Tchalê Figueira
O mundo onírico do Tchalê Figueira
Algo é certo: o mundo do Tchalê Figueira ultrapassa qualquer noção de periferia. É na verdade, o contrário: é um mundo central. Ou melhor ainda, um mundo sem centro.
Porque, o que nasce no seu interior como ser humano, se transforma na espiral da vida. Isto é: sendo ele artista— pintor, é nos traços entre linhas que a energia se gera. Uma energia que se expande no mundo dos homens, não os distinguindo, não os catalogando, não os esmagando com o peso do ‘epicentro’,que é quase sempre o apanágio desta era do mundo do espetáculo, mas contudo mexe com o ‘sonho’ de cada um.
O onírico do Tchalê (relativo ao devaneio acordado), é na verdade um vasto mosaico notavelmente multifacetado: fantasioso, imaginativo, sonial. Com linhas freudianas, estereótipos jungestes , mergulhos sociais galopantes bukovsikianos , ‘delírio tremis’ de lineamentos rudes, arcaicos e bárbaros. Que atingem então a elegância do cisne que voa, e não do cisne aprisionado num lago urbano.
Cabo Verde está preso no sonho do Tchalê e ele preso nessa fantasia. Pois tudo é ‘maya’, ilusão. E o mundo está preso nesse mundo e o mundo preso na ponta de um pincel que necessita de ser substituído, mas o pintor espera ainda por um pincel de Paris, o azul-cobalto do Japão, ou o pigmento rosa de Alexandria.

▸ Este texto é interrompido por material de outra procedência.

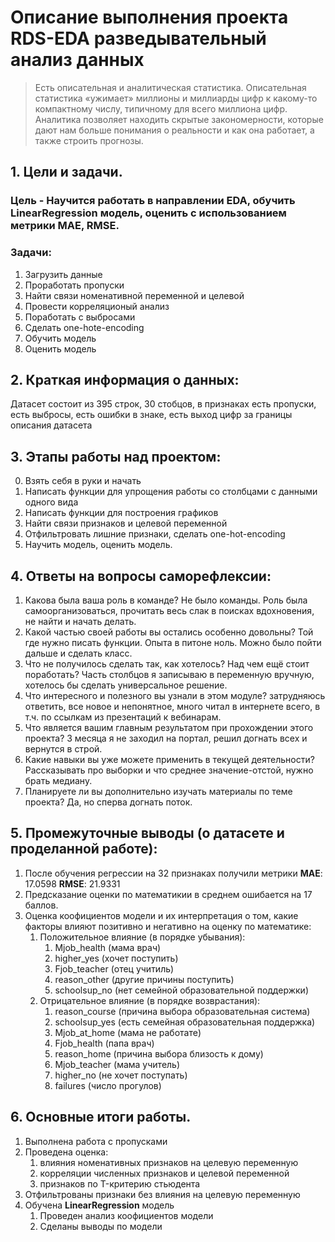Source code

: # Описание выполнения проекта RDS-EDA разведывательный анализ данных
> Есть описательная и аналитическая статистика. Описательная статистика «ужимает» миллионы и миллиарды цифр к какому-то компактному числу, типичному для всего миллиона цифр. Аналитика позволяет находить скрытые закономерности, которые дают нам больше понимания о реальности и как она работает, а также строить прогнозы.
## 1. Цели и задачи.
### **Цель** - Научится работать в направлении **EDA**, обучить **LinearRegression** модель, оценить с использованием метрики **MAE**, **RMSE**.
### Задачи:
1. Загрузить данные
2. Проработать пропуски
3. Найти связи номенативной переменной и целевой
4. Провести корреляционый анализ
5. Поработать с выбросами
6. Сделать one-hote-encoding
7. Обучить модель
8. Оценить модель
## 2. Краткая информация о данных:
Датасет состоит из 395 строк, 30 стобцов, в признаках есть пропуски, есть выбросы, есть ошибки в знаке, есть выход цифр за границы описания датасета

## 3. Этапы работы над проектом:
0. Взять себя в руки и начать
1. Написать функции для упрощения работы со столбцами с данными одного вида
2. Написать функции для построения графиков
3. Найти связи признаков и целевой переменной
4. Отфильтровать лишние признаки, сделать one-hot-encoding
5. Научить модель, оценить модель.

## 4. Ответы на вопросы саморефлексии:
1. Какова была ваша роль в команде? Не было команды. Роль была самоорганизоваться, прочитать весь слак в поисках вдохновения, не найти и начать делать.
2. Какой частью своей работы вы остались особенно довольны? Той где нужно писать функции. Опыта в питоне ноль. Можно было пойти дальше и сделать класс.
3. Что не получилось сделать так, как хотелось? Над чем ещё стоит поработать? Часть столбцов я записываю в переменную вручную, хотелось бы сделать универсальное решение.
4. Что интересного и полезного вы узнали в этом модуле? затрудняюсь ответить, все новое и непонятное, много читал в интернете всего, в т.ч. по ссылкам из презентаций к вебинарам.
5. Что является вашим главным результатом при прохождении этого проекта? 3 месяца я не заходил на портал, решил догнать всех и вернутся в строй.
6. Какие навыки вы уже можете применить в текущей деятельности? Рассказывать про выборки и что среднее значение-отстой, нужно брать медиану.
7. Планируете ли вы дополнительно изучать материалы по теме проекта? Да, но сперва догнать поток.

## 5. Промежуточные выводы (о датасете и проделанной работе):
1. После обучения регрессии на 32 признаках получили метрики  **MAE**: 17.0598 **RMSE**: 21.9331
2. Предсказание оценки по математикии в среднем ошибается на 17 баллов.
3. Оценка коофициентов модели и их интерпретация о том, какие факторы влияют позитивно и негативно на оценку по математике:
    1. Положительное влияние (в порядке убывания):
        1. Mjob_health (мама врач)
        2. higher_yes (хочет поступить)
        3. Fjob_teacher (отец учитиль)
        4. reason_other (другие причины поступить)
        5. schoolsup_no (нет семейной образовательной поддержки)
    2. Отрицательное влияние (в порядке возврастания):
        1. reason_course (причина выбора образовательная система)
        2. schoolsup_yes (есть семейная образовательная поддержка)
        3. Mjob_at_home (мама не работате)
        4. Fjob_health (папа врач)
        5. reason_home (причина выбора близость к дому)
        6. Mjob_teacher (мама учитель)
        7. higher_no (не хочет поступать)
        8. failures (число прогулов)

## 6. Основные итоги работы.
1. Выполнена работа с пропусками
2. Проведена оценка:
    1. влияния номенативных признаков на целевую переменную
    2. корреляции численных признаков и целевой переменной
    3. признаков по T-критерию стьюдента
3. Отфильтрованы признаки без влияния на целевую переменную
4. Обучена **LinearRegression** модель
    1. Проведен анализ коофициентов модели
    2. Сделаны выводы по модели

Presos? Não. Talvez seja melhor falar em entrelaço. O mundo enlaça-se no Tchalê e se transforma (a alquimia da arte) em soluções nítidas, clarividentes e mesmo repousantes: pois os seus zarapelhos não passam de sonhos tranquilos comparados à crueza da violência que nos atinge no estômago. Na verdade podem ser um apelo à meditação, mesmo se logo à primeira temos uma espécie de recuo a alguns dos seus efeitos plásticos (oníricos).
E tudo dança: budas, tamareiras, cães, lagartos, ditadores, explosões de bombas de mau-cheiro, amor, ternura, sexo, carnaval, pardais, cavalos, galos, escravatura, máscaras, mascarilhas , pontos de luz, pontos de luz…
Nas ilhas atlânticas de Cabo Verde, existe uma hora á tardinha que se chama ‘dezamparim’: é a hora em que a luz vai deixar um lado do planeta e a noite se aproxima. Desemparo. O Tchalê adora essa hora. Foi ele que fez notar que é nessa hora que as ondas se tornam o mais branco rendilhado do universo.
A partir desse dia o Tchalê Figueira tornou-se cósmico por partilhar uma profunda observação ‘onírica’ que parece ser muito simples mas na verdade não é nada simples.
Vasco Martins
Currículo
Tchalê Figueira nasceu em 1953 na cidade cabo-verdiana do Mindelo, na ilha de São Vicente. Com uma obra pictórica difundida por vários países, estreou-se na edição como poeta através de Todos os naufrágios do Mundo (1992) seguindo-se Onde os sentimentos se encontram (1998) e O azul e a Luz (2002) Participou em 2004 na antologia sobre os trinta anos do 25 de Abril – Na Liberdade, organizada pela Garça editora, Portugal. Tem colaborações poéticas na revista Plágio (Portugal) e no Jornal Artiletra (Cabo-Verde)
Revelou-se como ficcionista a partir da edição da novela Solitário (2005) editada pelo Instituto da Biblioteca Nacional e do Livro de Cabo-Verde. Editou com a chancela da Mar da Palavra (Portugal), em 2005, a segunda obra de ficção – Ptolomeu e a sua Viagem de circum-navegação. Em 2010, editou com a chancela da editora Dada (Cabo-Verde) o livro de contos, Contos de Basileia e em 2013 a novela: A Índia que procuramos.